= Roy Cape =

Trinidadian calypso saxophonist (1942–2024)

Roy Francis Cape (18 April 1942 – 5 September 2024) was a Trinidadian calypso saxophonist who was active as a band musician for more than 50 years. He was featured on hundreds of recordings and has released eight albums with the Roy Cape All Stars.

Both of Cape's maternal grandparents came from Grenada. He never knew his father, who was a white American who came to Trinidad on business and left shortly after he was born. He grew up in poverty and lived with some neighbors. They sent him to the Sacred Heart Boys' School.
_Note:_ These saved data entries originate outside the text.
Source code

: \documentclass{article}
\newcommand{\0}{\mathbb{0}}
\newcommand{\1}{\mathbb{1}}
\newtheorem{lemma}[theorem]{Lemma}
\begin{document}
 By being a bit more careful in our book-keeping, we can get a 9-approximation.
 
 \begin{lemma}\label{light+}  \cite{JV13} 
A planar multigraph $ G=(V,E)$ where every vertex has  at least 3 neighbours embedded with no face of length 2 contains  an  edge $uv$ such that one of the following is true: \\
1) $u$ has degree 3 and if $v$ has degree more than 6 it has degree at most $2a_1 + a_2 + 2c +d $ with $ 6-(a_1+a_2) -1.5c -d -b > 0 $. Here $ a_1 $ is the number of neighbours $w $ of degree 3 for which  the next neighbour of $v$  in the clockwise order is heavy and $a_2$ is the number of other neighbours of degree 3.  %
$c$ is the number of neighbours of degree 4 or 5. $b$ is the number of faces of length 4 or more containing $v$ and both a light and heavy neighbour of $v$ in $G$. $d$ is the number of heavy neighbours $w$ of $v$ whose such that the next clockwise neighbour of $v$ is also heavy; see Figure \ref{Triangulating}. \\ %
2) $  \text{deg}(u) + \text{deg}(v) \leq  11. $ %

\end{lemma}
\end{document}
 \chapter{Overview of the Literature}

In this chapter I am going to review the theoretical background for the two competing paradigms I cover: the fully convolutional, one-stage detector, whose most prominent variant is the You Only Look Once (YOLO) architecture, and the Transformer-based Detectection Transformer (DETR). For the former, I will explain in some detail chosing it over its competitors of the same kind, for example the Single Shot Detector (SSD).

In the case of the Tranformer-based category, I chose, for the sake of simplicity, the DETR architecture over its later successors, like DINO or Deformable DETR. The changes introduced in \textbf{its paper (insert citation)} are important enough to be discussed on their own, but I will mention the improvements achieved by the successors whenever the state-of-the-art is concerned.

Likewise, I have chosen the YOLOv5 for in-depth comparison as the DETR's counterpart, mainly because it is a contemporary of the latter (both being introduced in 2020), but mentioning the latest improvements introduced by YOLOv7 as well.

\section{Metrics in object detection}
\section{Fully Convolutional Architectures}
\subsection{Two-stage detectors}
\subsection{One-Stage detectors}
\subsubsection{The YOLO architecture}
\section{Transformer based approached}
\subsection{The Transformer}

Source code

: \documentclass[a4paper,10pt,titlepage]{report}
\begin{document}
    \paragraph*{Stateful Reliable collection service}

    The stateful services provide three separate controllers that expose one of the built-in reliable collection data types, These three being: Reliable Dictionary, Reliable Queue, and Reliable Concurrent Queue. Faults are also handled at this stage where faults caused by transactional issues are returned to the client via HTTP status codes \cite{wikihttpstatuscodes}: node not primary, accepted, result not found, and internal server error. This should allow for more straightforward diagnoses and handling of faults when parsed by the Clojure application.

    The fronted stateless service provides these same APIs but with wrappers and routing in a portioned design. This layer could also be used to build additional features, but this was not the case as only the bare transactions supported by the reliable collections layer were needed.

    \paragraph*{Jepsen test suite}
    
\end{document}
Cape entered the Belmont Orphanage in 1953, where he received his first musical education.

In 1961, he went on his first Caribbean tour to Grenada and Antigua, playing alongside Sel Wheeler. His band attracted a large following at Bill Abbott's club in Antigua. The tour proved unprofitable and Cape worked as a barber in Barbados for a while afterwards. Eventually he moved back to Trinidad and was invited to join Frankie Francis's band. Cape said that he did not want to abandon his own nascent group, so Francis invited them all to join.

Cape joined Clarence Curvan's band after playing on a record and stayed with him until 1964. He formed his own band the following year and played at the Carnival in Barbados. As a young musician, Cape had trouble making ends meet and was not able to afford his own saxophone until years later. One of the highlights of his career according to him was performing with the Sparrows. Cape was a janitor for several years in New York, and worked in road construction when he moved back to Trinidad in the 1970s. Throughout his career, he has toured and recorded with calypso groups including The Mighty Sparrow, Lord Kitchener, The Mighty Chalkdust, Denyse Plummer, and Black Stalin.

The Roy Cape All Stars was formed in 1980. In 2017, the band changed its name to D'All Starz. Cape retired after the name change and focused his energy on the Roy Cape Foundation, whose goal is to bring hope through music education. The foundation supplies at-risk youth with instruments and supplies in preparation for a possible career in music.

Cape received an honorary degree from the University of the West Indies in 2011.

Cape died from a stroke on 5 September 2024, at the age of 82.